CAVEAT: These will only work and have only been tested on a 64-bit Linux system. A different VType would have to be defined for 32-bit systems.
Usage instructions below assume that volatility is already installed with dependencies.
Only the latest version (not the released versions 2.4 or 2.4.1, but actual latest master) is supported.
Originally described in a presentation at PyCon2015, this plugin extracts python strings out of the memory of a running python process.
vol.py \
--plugins=profiles:<other_plugin_directories_colon_separated>:<path_to_this_repo>/plugins \
--profile=<profile_name> \
-f <path_to_memory_dump> \
linux_python_strings -p <PID> --dump-dir .

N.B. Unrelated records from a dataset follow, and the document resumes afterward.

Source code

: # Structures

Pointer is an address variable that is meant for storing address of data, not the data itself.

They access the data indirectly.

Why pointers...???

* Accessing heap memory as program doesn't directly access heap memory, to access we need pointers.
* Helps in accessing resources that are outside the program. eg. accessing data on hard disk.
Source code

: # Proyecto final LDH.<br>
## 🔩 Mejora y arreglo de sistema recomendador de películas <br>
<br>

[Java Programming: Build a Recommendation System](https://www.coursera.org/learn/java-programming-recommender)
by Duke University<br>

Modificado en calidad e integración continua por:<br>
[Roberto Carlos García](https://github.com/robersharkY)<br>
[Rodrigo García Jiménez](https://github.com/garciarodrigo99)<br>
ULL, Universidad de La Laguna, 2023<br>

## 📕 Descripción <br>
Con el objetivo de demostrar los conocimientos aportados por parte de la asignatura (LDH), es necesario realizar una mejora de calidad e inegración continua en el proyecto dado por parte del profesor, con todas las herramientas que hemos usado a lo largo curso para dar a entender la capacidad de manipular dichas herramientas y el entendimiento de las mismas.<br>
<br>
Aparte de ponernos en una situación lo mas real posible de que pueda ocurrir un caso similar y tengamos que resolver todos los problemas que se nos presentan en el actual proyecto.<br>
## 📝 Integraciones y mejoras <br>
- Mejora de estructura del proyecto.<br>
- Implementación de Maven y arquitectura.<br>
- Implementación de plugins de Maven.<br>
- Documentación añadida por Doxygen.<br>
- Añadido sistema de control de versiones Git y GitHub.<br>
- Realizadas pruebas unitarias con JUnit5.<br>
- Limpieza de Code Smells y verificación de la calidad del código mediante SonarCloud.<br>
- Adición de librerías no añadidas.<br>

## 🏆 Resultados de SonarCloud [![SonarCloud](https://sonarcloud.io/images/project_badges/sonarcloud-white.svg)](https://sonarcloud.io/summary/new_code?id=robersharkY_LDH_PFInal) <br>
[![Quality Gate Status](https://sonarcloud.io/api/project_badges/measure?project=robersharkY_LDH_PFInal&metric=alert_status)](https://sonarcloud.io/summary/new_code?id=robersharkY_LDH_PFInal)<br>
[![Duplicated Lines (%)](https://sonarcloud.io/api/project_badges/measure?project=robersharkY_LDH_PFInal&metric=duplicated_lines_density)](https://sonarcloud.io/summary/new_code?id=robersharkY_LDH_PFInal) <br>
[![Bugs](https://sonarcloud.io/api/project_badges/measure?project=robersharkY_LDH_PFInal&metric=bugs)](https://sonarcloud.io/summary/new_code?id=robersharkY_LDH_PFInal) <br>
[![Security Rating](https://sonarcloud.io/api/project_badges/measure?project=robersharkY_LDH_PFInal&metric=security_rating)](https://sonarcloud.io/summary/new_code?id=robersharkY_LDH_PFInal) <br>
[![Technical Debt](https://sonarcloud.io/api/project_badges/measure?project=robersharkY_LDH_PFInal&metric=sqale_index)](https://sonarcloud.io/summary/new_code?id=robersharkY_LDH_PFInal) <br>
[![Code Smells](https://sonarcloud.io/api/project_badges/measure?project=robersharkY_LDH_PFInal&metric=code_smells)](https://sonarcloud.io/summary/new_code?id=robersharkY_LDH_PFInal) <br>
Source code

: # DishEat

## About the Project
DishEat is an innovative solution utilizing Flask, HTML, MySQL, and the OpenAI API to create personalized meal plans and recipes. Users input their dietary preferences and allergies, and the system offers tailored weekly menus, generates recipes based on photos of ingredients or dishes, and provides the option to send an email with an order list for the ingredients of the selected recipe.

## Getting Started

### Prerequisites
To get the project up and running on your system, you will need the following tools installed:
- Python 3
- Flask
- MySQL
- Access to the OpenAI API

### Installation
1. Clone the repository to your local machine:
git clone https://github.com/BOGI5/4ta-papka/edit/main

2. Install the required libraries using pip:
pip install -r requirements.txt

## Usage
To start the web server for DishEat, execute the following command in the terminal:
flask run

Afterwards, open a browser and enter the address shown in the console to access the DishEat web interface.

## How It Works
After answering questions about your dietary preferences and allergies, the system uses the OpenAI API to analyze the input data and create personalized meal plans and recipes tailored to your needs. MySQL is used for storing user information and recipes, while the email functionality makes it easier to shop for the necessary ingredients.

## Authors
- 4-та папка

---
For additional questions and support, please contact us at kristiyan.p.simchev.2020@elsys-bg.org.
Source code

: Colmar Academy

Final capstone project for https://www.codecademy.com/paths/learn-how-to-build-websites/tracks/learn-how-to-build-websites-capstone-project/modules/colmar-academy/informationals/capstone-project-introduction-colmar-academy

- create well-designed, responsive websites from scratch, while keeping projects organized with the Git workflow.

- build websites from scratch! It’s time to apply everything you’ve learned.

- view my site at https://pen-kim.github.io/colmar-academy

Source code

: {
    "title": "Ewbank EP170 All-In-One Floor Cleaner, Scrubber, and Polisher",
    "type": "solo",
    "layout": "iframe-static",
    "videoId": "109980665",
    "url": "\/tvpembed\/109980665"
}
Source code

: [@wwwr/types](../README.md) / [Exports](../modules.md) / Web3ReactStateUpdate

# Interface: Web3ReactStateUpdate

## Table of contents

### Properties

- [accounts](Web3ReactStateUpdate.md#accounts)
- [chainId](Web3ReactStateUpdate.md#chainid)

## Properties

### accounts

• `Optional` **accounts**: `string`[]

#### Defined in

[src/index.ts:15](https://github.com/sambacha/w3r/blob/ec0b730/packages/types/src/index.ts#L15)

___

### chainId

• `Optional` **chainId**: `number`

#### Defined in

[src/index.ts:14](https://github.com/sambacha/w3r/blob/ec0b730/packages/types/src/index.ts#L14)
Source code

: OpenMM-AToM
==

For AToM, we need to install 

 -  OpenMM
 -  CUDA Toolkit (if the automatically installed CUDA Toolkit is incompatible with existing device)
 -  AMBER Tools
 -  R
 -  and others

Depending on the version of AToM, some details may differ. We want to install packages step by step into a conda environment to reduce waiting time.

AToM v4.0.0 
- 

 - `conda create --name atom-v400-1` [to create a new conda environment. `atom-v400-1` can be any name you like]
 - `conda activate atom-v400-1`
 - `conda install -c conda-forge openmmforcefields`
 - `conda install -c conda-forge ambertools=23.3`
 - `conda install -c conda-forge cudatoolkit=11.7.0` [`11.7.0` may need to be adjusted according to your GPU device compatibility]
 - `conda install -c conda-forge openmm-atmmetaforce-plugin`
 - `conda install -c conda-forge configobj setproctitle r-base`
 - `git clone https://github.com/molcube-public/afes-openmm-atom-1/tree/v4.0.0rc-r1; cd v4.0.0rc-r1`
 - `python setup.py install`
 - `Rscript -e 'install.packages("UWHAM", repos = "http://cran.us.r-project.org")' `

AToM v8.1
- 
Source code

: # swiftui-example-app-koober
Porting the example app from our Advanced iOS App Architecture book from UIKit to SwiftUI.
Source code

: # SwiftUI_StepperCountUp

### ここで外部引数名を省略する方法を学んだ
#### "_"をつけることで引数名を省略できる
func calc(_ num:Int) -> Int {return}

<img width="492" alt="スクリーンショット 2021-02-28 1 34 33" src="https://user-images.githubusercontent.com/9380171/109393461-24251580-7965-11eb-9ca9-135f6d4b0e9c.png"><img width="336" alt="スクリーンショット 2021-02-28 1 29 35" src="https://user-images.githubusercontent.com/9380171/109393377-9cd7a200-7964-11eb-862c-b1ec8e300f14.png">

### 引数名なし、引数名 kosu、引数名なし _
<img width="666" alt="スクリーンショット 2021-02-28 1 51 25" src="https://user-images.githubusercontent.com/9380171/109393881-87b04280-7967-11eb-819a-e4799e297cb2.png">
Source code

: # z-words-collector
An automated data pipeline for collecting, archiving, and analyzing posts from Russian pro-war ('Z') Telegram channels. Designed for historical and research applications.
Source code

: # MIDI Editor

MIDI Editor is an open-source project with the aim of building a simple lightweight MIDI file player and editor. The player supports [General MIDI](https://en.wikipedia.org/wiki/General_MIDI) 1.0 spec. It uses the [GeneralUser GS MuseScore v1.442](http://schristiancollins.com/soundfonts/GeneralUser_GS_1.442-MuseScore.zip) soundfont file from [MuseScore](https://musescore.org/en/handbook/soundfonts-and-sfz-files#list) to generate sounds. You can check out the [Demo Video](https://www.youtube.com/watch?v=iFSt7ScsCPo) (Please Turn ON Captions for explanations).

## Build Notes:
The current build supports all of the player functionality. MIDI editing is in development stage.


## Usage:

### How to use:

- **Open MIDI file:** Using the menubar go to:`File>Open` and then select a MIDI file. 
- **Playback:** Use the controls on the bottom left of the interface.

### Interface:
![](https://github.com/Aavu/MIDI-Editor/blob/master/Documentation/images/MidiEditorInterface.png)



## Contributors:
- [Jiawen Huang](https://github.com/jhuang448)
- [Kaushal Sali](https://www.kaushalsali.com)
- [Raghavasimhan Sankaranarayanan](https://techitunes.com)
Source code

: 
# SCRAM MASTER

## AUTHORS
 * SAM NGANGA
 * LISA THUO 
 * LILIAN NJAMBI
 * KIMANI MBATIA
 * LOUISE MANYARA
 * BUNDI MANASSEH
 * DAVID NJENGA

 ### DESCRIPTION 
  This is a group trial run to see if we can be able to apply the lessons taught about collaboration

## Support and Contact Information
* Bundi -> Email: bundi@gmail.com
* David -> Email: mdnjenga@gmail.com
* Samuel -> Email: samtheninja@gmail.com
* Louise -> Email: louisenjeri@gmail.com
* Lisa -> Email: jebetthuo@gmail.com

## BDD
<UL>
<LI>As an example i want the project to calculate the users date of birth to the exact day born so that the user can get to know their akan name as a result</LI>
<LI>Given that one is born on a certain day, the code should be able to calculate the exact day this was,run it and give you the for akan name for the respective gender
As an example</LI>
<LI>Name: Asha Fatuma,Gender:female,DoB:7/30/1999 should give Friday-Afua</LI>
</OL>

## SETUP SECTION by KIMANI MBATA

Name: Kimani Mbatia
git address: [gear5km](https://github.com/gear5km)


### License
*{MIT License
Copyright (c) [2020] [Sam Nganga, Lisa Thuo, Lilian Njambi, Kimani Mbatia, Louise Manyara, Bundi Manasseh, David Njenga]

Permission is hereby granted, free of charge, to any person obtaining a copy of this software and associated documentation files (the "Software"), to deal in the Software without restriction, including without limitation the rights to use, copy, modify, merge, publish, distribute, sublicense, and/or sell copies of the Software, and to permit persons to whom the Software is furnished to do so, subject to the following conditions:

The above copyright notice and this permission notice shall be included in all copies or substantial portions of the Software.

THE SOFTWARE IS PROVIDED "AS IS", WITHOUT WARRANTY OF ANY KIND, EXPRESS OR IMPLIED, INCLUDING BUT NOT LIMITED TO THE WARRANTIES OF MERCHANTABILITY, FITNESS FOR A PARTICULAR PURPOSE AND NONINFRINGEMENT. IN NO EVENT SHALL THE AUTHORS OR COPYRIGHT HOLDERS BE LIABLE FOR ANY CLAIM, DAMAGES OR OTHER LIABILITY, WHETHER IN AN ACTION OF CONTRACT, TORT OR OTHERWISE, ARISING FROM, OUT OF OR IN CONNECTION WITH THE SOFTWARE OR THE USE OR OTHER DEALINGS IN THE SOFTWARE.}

This will print out the PID, task name, and string, but the string is shortened in the middle for printing purposes.
Using --dump-dir
will write the strings to a file named <PID>.<task_name>.strings
in whatever directory you provide as an option. The strings will be printed in repr
'ed form.
Plugin which extracts RSA keys from ssh-agent process heaps.
vol.py \
--plugins=profiles:<other_plugin_directories_colon_separated>:<path_to_this_repo>/plugins \
--profile=<profile_name> \
-f <path_to_memory_dump> \
linux_ssh_keys [--dump-dir .]
This will print out the PID, task name, and the filename of the SSH key that
was extracted and dumped in unencrypted PEM format. By default, the dump
directory will be /tmp
, and the filenames will have the form
<PID>.ssh-agent.<key #>
.
Currently only tested with unencrypted SSH keys.
Please see the README and code in the testing
directory. It automates generating a testing memory image, as well as a testing profile.